- _Provided information_
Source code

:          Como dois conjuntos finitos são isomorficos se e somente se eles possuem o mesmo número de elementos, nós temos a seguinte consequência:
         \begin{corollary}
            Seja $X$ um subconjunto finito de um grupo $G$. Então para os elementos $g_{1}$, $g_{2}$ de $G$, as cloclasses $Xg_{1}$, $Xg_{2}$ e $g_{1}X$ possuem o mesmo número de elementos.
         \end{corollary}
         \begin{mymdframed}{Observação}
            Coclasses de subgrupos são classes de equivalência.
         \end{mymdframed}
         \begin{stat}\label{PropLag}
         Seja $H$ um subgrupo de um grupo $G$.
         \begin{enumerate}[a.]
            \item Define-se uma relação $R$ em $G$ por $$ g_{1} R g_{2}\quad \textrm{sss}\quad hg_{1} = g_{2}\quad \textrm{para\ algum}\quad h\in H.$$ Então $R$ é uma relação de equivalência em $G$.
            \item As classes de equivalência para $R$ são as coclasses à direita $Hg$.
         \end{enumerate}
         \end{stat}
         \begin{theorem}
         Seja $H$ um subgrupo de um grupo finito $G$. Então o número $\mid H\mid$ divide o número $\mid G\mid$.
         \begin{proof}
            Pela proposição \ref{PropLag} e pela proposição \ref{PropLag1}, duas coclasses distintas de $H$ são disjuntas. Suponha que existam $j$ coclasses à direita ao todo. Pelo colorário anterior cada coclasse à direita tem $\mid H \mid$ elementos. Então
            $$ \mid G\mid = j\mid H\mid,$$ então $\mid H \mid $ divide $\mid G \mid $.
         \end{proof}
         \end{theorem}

- _Exercise aim_
The records above are to be given again in full, exactly as written.

- _Answer to the problem_
Source code

:          Como dois conjuntos finitos são isomorficos se e somente se eles possuem o mesmo número de elementos, nós temos a seguinte consequência:
         \begin{corollary}
            Seja $X$ um subconjunto finito de um grupo $G$. Então para os elementos $g_{1}$, $g_{2}$ de $G$, as cloclasses $Xg_{1}$, $Xg_{2}$ e $g_{1}X$ possuem o mesmo número de elementos.
         \end{corollary}
         \begin{mymdframed}{Observação}
            Coclasses de subgrupos são classes de equivalência.
         \end{mymdframed}
         \begin{stat}\label{PropLag}
         Seja $H$ um subgrupo de um grupo $G$.
         \begin{enumerate}[a.]
            \item Define-se uma relação $R$ em $G$ por $$ g_{1} R g_{2}\quad \textrm{sss}\quad hg_{1} = g_{2}\quad \textrm{para\ algum}\quad h\in H.$$ Então $R$ é uma relação de equivalência em $G$.
            \item As classes de equivalência para $R$ são as coclasses à direita $Hg$.
         \end{enumerate}
         \end{stat}
         \begin{theorem}
         Seja $H$ um subgrupo de um grupo finito $G$. Então o número $\mid H\mid$ divide o número $\mid G\mid$.
         \begin{proof}
            Pela proposição \ref{PropLag} e pela proposição \ref{PropLag1}, duas coclasses distintas de $H$ são disjuntas. Suponha que existam $j$ coclasses à direita ao todo. Pelo colorário anterior cada coclasse à direita tem $\mid H \mid$ elementos. Então
            $$ \mid G\mid = j\mid H\mid,$$ então $\mid H \mid $ divide $\mid G \mid $.
         \end{proof}
         \end{theorem}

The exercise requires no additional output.